Based on the novel Smith's Dream by CK Stead the story follows a man named Smith (Sam Neill) who ends up running from the law during a time of militaristic tyranny. In The Village Voice in 1982, Carrie Rickey wrote "Like Hitchcock’s Saboteur, Sleeping Dogs is suffused with paranoia, mistaken identity and breathless chase. Unconventionally and convincingly, Donaldson makes the case that there's no such thing as existentialism, no personal giants to flying solo. Despite its obscure political context, better not let this Sleeping Dog lie, because it's sure to rouse you."
This anniversary screening marks the second week of Sleepers Awake – a programme of films from the early 1980s that really put NZ filmmaking on the international map: Goodbye Pork Pie, Smash Palace and Utu. Curated by Film Archive Projects Developer Diane Pivac, the season will finish with screenings of Spooked and The World's Fastest Indian – the latest NZ films from Roger Donaldson and Geoff Murphy, key players in 1980s New Zealand filmmaking.

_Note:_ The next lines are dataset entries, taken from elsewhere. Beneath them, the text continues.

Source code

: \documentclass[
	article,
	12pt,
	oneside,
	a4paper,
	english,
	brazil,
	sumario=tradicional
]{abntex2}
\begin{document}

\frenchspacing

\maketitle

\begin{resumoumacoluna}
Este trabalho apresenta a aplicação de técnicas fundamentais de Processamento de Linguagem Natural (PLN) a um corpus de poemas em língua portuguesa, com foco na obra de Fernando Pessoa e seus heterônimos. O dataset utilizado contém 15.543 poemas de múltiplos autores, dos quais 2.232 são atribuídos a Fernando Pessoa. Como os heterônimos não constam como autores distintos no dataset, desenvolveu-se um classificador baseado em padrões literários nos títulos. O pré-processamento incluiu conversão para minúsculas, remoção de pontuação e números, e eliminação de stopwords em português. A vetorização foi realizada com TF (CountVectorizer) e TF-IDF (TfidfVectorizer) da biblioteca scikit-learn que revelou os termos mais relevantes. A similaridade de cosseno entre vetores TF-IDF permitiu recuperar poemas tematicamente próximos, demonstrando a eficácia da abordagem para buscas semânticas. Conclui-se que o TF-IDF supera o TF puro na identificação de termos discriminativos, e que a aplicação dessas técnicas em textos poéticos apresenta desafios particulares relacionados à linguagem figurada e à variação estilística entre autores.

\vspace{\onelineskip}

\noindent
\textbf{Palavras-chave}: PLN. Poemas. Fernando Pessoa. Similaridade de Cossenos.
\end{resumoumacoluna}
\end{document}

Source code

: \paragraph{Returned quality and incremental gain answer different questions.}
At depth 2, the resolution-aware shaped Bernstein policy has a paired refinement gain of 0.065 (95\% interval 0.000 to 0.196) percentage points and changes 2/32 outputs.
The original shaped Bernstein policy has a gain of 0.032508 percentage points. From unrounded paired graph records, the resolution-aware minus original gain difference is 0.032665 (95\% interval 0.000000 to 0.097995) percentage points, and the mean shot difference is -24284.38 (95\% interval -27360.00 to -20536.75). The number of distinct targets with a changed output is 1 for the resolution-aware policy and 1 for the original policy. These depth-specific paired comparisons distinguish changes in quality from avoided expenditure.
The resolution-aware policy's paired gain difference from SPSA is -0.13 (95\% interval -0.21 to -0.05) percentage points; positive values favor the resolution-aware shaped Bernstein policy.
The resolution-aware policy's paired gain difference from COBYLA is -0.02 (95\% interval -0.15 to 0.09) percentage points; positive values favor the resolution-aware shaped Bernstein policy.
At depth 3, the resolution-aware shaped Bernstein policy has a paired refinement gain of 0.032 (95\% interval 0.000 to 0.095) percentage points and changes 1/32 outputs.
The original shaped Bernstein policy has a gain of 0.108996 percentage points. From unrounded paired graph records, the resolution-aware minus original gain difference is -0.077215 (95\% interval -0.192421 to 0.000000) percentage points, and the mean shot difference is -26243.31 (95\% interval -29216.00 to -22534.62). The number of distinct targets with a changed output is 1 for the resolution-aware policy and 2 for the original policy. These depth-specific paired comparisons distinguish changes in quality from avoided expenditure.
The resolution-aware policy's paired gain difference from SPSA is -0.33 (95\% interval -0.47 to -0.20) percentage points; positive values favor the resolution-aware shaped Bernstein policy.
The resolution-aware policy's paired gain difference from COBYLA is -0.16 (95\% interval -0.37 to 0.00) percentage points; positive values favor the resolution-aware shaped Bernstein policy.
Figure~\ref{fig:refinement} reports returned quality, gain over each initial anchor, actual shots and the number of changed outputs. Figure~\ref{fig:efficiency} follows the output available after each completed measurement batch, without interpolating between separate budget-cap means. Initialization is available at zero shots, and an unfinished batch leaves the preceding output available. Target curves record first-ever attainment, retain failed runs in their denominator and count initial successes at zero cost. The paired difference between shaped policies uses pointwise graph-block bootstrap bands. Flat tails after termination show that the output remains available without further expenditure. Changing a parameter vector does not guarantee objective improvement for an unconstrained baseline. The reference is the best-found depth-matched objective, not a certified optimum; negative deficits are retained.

“When I first started at the Archive I remember putting away photos that I assumed had been taken during the Springbok Tour and which must therefore come from Patu! I was wrong, they were from the riot scene in Sleeping Dogs, the collision of fact and fiction and what might have been has stayed with me ever since. Goodbye Pork Pie is a perennial favourite, I reckon it must be New Zealand’s best-loved film - I love its irreverence. I saw Smash Palace for liberal studies when I was at school. As a 6th former it packed a real wallop – and it still does. And Utu is such a strong, well-made film. It’s a western and it makes you think about our colonial history (and Bruno Lawrence keeps his clothes on!).”
SCREENING DETAILS:
October 6 (Saturday by
invitation) and 10 (Wednesday)
Sleeping Dogs
(1977, PG, 103 mins)
“Better not let this Sleeping
Dog lie, because it’s sure to rouse you.” —Carrie
Rickey, Village Voice 1982.
Celebrating 30 years since
the World Premiere on 6 October 1977 at the Wintergarden
Cinema, Auckland.
October 17
Goodbye Pork Pie
(1981, PG–coarse material, 105 mins)
Nothing could
stop the men, the mini, the madness!
October 24
Smash Palace
(1982, R16, 100 mins)
“Roger
Donaldson’s second feature establishes him at world rank,
without doubt.” – Variety, 1981
October 31
Utu
(1983, PG–contains violence, 116
mins)
“The first NZ feature in the blockbuster
category. Undoubtedly the work of a film maker who cares
passionately, both about the process of filmmaking and about
the subject being treated.” — Nick Roddick, Monthly Film
Bulletin, 1985
November 7
Spooked
(2004, M,
90 mins)
Director Geoff Murphy’s first New Zealand
film after fifteen years in Hollywood.
November 14
The World’s Fastest Indian
(2005, PG-contains
coarse language, 127 mins)
Based on one hell of a true
story.
All films screen on Wednesday evenings at
6:30pm at the NZ Community Trust mediatheatre, New Zealand
Film Archive, cnr Taranaki and Ghuznee Sts, Wellington.